[RECORDS SHOWN Boundary: Start]

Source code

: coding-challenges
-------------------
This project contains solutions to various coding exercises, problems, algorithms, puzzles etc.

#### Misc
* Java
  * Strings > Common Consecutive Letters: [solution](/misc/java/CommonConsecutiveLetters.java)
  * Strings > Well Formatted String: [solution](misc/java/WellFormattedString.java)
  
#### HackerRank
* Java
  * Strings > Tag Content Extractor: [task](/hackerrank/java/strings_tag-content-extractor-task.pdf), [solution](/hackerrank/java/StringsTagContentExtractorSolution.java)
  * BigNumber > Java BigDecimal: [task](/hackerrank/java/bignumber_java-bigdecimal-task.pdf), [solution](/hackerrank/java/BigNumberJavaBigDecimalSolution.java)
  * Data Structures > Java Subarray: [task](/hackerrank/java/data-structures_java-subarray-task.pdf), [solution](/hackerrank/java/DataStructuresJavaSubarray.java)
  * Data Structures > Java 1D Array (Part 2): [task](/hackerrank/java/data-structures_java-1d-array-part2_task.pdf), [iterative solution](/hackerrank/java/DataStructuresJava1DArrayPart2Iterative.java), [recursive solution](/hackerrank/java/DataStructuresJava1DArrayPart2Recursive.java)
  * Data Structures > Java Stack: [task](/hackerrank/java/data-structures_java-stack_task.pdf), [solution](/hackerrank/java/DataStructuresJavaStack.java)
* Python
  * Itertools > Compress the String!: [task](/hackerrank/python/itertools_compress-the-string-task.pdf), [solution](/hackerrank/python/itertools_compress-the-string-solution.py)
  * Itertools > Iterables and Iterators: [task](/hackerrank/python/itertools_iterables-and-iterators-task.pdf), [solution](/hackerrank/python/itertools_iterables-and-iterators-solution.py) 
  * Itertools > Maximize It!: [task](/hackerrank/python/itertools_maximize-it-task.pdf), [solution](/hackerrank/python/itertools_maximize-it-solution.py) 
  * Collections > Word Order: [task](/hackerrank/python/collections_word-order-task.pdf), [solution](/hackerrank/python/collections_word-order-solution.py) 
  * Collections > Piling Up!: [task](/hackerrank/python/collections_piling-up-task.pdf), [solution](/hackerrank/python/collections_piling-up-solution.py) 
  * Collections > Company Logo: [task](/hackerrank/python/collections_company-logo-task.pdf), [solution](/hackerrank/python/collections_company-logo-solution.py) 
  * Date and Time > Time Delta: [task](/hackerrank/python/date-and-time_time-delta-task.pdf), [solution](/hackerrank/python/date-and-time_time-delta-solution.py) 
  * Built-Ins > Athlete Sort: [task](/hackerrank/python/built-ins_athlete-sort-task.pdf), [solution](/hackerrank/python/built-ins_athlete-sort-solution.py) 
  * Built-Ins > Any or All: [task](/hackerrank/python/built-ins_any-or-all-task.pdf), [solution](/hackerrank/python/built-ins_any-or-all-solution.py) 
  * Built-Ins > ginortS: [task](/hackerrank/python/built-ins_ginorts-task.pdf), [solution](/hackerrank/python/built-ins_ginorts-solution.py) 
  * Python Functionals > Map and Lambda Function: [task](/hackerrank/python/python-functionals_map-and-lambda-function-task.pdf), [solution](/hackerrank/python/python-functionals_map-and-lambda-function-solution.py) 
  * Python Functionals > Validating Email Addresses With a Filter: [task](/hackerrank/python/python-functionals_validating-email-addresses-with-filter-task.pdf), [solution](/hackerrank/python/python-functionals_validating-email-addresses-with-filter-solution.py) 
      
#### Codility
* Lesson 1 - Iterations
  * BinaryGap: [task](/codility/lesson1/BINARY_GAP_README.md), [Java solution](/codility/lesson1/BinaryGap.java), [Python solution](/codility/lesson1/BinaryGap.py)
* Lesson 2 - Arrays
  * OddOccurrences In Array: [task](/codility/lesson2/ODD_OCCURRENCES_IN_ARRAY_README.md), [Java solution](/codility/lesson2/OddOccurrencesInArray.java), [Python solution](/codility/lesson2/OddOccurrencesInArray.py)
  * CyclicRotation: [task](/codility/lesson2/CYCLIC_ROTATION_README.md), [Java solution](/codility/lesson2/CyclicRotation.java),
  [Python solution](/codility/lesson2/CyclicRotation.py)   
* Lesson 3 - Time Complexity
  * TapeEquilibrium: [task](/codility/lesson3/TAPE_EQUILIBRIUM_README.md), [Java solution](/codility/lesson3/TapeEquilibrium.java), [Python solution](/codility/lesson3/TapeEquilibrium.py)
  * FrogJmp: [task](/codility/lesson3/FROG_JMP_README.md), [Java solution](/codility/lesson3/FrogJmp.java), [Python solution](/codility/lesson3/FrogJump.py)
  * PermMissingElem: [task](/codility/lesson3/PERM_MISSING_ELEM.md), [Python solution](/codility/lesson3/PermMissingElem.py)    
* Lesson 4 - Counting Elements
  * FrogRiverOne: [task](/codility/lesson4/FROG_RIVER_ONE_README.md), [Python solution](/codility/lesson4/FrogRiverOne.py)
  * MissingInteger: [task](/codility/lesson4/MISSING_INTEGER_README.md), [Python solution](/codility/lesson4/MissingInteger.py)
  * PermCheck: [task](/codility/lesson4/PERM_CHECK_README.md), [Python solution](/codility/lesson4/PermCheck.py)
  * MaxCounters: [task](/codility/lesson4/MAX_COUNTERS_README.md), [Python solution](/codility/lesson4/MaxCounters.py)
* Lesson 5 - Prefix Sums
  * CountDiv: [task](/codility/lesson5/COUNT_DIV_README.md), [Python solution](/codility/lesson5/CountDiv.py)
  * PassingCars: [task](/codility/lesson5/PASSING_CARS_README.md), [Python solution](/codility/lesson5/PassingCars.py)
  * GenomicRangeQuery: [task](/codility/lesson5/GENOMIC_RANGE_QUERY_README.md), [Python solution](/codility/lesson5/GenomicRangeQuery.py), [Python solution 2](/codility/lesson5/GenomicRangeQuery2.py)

[RECORDS SHOWN Boundary: End]

■ **ASSIGNMENT**:
Each record must be copied out exactly and in full.

■ **WRITTEN ANSWER**:
Source code

: coding-challenges
-------------------
This project contains solutions to various coding exercises, problems, algorithms, puzzles etc.

#### Misc
* Java
  * Strings > Common Consecutive Letters: [solution](/misc/java/CommonConsecutiveLetters.java)
  * Strings > Well Formatted String: [solution](misc/java/WellFormattedString.java)
  
#### HackerRank
* Java
  * Strings > Tag Content Extractor: [task](/hackerrank/java/strings_tag-content-extractor-task.pdf), [solution](/hackerrank/java/StringsTagContentExtractorSolution.java)
  * BigNumber > Java BigDecimal: [task](/hackerrank/java/bignumber_java-bigdecimal-task.pdf), [solution](/hackerrank/java/BigNumberJavaBigDecimalSolution.java)
  * Data Structures > Java Subarray: [task](/hackerrank/java/data-structures_java-subarray-task.pdf), [solution](/hackerrank/java/DataStructuresJavaSubarray.java)
  * Data Structures > Java 1D Array (Part 2): [task](/hackerrank/java/data-structures_java-1d-array-part2_task.pdf), [iterative solution](/hackerrank/java/DataStructuresJava1DArrayPart2Iterative.java), [recursive solution](/hackerrank/java/DataStructuresJava1DArrayPart2Recursive.java)
  * Data Structures > Java Stack: [task](/hackerrank/java/data-structures_java-stack_task.pdf), [solution](/hackerrank/java/DataStructuresJavaStack.java)
* Python
  * Itertools > Compress the String!: [task](/hackerrank/python/itertools_compress-the-string-task.pdf), [solution](/hackerrank/python/itertools_compress-the-string-solution.py)
  * Itertools > Iterables and Iterators: [task](/hackerrank/python/itertools_iterables-and-iterators-task.pdf), [solution](/hackerrank/python/itertools_iterables-and-iterators-solution.py) 
  * Itertools > Maximize It!: [task](/hackerrank/python/itertools_maximize-it-task.pdf), [solution](/hackerrank/python/itertools_maximize-it-solution.py) 
  * Collections > Word Order: [task](/hackerrank/python/collections_word-order-task.pdf), [solution](/hackerrank/python/collections_word-order-solution.py) 
  * Collections > Piling Up!: [task](/hackerrank/python/collections_piling-up-task.pdf), [solution](/hackerrank/python/collections_piling-up-solution.py) 
  * Collections > Company Logo: [task](/hackerrank/python/collections_company-logo-task.pdf), [solution](/hackerrank/python/collections_company-logo-solution.py) 
  * Date and Time > Time Delta: [task](/hackerrank/python/date-and-time_time-delta-task.pdf), [solution](/hackerrank/python/date-and-time_time-delta-solution.py) 
  * Built-Ins > Athlete Sort: [task](/hackerrank/python/built-ins_athlete-sort-task.pdf), [solution](/hackerrank/python/built-ins_athlete-sort-solution.py) 
  * Built-Ins > Any or All: [task](/hackerrank/python/built-ins_any-or-all-task.pdf), [solution](/hackerrank/python/built-ins_any-or-all-solution.py) 
  * Built-Ins > ginortS: [task](/hackerrank/python/built-ins_ginorts-task.pdf), [solution](/hackerrank/python/built-ins_ginorts-solution.py) 
  * Python Functionals > Map and Lambda Function: [task](/hackerrank/python/python-functionals_map-and-lambda-function-task.pdf), [solution](/hackerrank/python/python-functionals_map-and-lambda-function-solution.py) 
  * Python Functionals > Validating Email Addresses With a Filter: [task](/hackerrank/python/python-functionals_validating-email-addresses-with-filter-task.pdf), [solution](/hackerrank/python/python-functionals_validating-email-addresses-with-filter-solution.py) 
      
#### Codility
* Lesson 1 - Iterations
  * BinaryGap: [task](/codility/lesson1/BINARY_GAP_README.md), [Java solution](/codility/lesson1/BinaryGap.java), [Python solution](/codility/lesson1/BinaryGap.py)
* Lesson 2 - Arrays
  * OddOccurrences In Array: [task](/codility/lesson2/ODD_OCCURRENCES_IN_ARRAY_README.md), [Java solution](/codility/lesson2/OddOccurrencesInArray.java), [Python solution](/codility/lesson2/OddOccurrencesInArray.py)
  * CyclicRotation: [task](/codility/lesson2/CYCLIC_ROTATION_README.md), [Java solution](/codility/lesson2/CyclicRotation.java),
  [Python solution](/codility/lesson2/CyclicRotation.py)   
* Lesson 3 - Time Complexity
  * TapeEquilibrium: [task](/codility/lesson3/TAPE_EQUILIBRIUM_README.md), [Java solution](/codility/lesson3/TapeEquilibrium.java), [Python solution](/codility/lesson3/TapeEquilibrium.py)
  * FrogJmp: [task](/codility/lesson3/FROG_JMP_README.md), [Java solution](/codility/lesson3/FrogJmp.java), [Python solution](/codility/lesson3/FrogJump.py)
  * PermMissingElem: [task](/codility/lesson3/PERM_MISSING_ELEM.md), [Python solution](/codility/lesson3/PermMissingElem.py)    
* Lesson 4 - Counting Elements
  * FrogRiverOne: [task](/codility/lesson4/FROG_RIVER_ONE_README.md), [Python solution](/codility/lesson4/FrogRiverOne.py)
  * MissingInteger: [task](/codility/lesson4/MISSING_INTEGER_README.md), [Python solution](/codility/lesson4/MissingInteger.py)
  * PermCheck: [task](/codility/lesson4/PERM_CHECK_README.md), [Python solution](/codility/lesson4/PermCheck.py)
  * MaxCounters: [task](/codility/lesson4/MAX_COUNTERS_README.md), [Python solution](/codility/lesson4/MaxCounters.py)
* Lesson 5 - Prefix Sums
  * CountDiv: [task](/codility/lesson5/COUNT_DIV_README.md), [Python solution](/codility/lesson5/CountDiv.py)
  * PassingCars: [task](/codility/lesson5/PASSING_CARS_README.md), [Python solution](/codility/lesson5/PassingCars.py)
  * GenomicRangeQuery: [task](/codility/lesson5/GENOMIC_RANGE_QUERY_README.md), [Python solution](/codility/lesson5/GenomicRangeQuery.py), [Python solution 2](/codility/lesson5/GenomicRangeQuery2.py)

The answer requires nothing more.